Beginning at the line that contains "Obituary, Lockbox Orders" and ending at the last line of the records below, retype each line exactly and add nothing.

*** Opening of The records ***

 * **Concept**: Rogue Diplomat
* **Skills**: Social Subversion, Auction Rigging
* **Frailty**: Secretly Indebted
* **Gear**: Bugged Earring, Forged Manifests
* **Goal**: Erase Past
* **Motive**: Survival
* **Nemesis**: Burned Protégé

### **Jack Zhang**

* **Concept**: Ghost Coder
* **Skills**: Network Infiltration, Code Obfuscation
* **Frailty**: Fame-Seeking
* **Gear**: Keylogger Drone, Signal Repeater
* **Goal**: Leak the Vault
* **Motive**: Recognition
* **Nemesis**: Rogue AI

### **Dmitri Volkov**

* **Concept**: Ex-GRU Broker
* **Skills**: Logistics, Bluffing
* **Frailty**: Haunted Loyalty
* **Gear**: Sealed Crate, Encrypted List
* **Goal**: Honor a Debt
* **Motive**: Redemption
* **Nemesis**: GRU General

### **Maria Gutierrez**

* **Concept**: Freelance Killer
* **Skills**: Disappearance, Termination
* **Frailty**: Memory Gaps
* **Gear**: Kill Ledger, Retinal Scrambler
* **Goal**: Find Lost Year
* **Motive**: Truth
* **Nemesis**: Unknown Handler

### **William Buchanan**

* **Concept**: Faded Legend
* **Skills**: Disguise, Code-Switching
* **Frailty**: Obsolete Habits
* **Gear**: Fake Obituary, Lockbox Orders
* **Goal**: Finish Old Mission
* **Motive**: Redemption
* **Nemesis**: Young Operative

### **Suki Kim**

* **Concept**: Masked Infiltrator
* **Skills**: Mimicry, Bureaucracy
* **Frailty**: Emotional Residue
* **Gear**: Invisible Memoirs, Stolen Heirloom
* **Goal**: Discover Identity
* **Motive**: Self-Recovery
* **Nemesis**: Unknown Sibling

*** Close of The records ***

→ Answer to the exercise:
* **Gear**: Fake Obituary, Lockbox Orders
* **Goal**: Finish Old Mission
* **Motive**: Redemption
* **Nemesis**: Young Operative

### **Suki Kim**

* **Concept**: Masked Infiltrator
* **Skills**: Mimicry, Bureaucracy
* **Frailty**: Emotional Residue
* **Gear**: Invisible Memoirs, Stolen Heirloom
* **Goal**: Discover Identity
* **Motive**: Self-Recovery
* **Nemesis**: Unknown Sibling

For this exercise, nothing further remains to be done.